As expected, this week sees the start of the clearance of Hong Kong Occupy sites. It began with Admiralty, where the main road has been blocked by protesters for fifty-five days. The bailiffs, with court injunctions and backed by a police force to ensure the matter went ahead without interruption, were assisted by the occupiers. While there was not one hundred percent agreement on leaving those areas of the occupied sites there was sufficient agreement to let the clearance start with just a degree of disgruntled murmuring.

Overnight, early in the morning, a more radical group charged the entrances of the government building with metal barricade parts and smashed doors in an effort to enter the building, likely thinking of what happened with the Sunflower Movement in Taiwan with their very successful, and largely peaceful, operation only months back. However, the local attempt failed.

Now attention is turning to Mong Kok, an area of occupation with a sadly violent history, not too violent but anyway, more than at the other Occupy sites.

The blog of Tom Grundy who has been covering the activities of the Occupy Central in English extensively must be giving about the best overview, especially pictorially on what’s going on. We give his blog address here (***) for Pressenza readers to continue acquainting themselves with this spirited action that has surprised even the most pessimistic of observers and brought new light and possibilities into play into what previously was considered a highly materialistic city and territory – but no more.

The most immediate past development was the blocking of the students from reaching Beijing in their attempt last week to meet some authority in Beijing to have more direct talks, bypassing the Hong Kong government. No chance.
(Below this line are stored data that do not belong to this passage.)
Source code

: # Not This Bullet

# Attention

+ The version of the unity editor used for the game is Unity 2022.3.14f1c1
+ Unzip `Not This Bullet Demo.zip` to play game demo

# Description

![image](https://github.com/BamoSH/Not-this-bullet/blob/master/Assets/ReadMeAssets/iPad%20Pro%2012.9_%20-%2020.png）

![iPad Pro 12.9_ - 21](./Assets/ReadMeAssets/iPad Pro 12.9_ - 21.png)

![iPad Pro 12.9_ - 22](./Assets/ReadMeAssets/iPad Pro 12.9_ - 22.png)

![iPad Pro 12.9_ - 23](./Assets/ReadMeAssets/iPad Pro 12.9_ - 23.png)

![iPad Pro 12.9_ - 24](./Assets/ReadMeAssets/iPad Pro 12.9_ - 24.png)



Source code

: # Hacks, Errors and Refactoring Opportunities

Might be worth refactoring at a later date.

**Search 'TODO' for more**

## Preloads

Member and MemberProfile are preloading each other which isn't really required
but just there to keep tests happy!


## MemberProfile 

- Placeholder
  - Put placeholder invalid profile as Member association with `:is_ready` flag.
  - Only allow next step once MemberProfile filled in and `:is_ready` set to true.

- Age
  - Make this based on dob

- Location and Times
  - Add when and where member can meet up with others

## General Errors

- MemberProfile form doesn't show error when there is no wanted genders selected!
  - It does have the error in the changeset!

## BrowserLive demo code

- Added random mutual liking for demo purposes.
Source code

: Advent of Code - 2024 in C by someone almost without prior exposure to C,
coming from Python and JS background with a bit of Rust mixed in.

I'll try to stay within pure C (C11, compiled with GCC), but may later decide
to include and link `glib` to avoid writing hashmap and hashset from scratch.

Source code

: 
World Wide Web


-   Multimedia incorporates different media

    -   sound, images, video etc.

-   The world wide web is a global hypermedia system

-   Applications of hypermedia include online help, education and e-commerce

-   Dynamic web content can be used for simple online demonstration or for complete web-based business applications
Whether it was a good idea or not was debated but Beijing would not stand for a band of Hong Kong students wandering around attracting attention to what’s going in this little territory to start any buzz across Greater China, adding to the general discontent as workers seek better conditions and pay and various other factors interplay on the mainland, causing some governmental stress.

The Federation of Students deputation was stopped at the border. No pass, no problem. Easy!

This past Sunday at Admiralty the mood was strong and the open-house dialogue continued on the street with an air of some brightness yet the reasons for that were a mystery. Things are pretty much stalemated if concerned about where all this is going but the over-riding reality of having gone this far in itself was enough to invigorate the crowds with good humour.

Hong Kong has changed and the previous opposing sides are better acquainted with their positions and more solid in them but still, there is an understanding of the ‘other side’ too. While Mong Kok looks ominous indeed a lot of good has come out of the protests. Hong Kong has come home!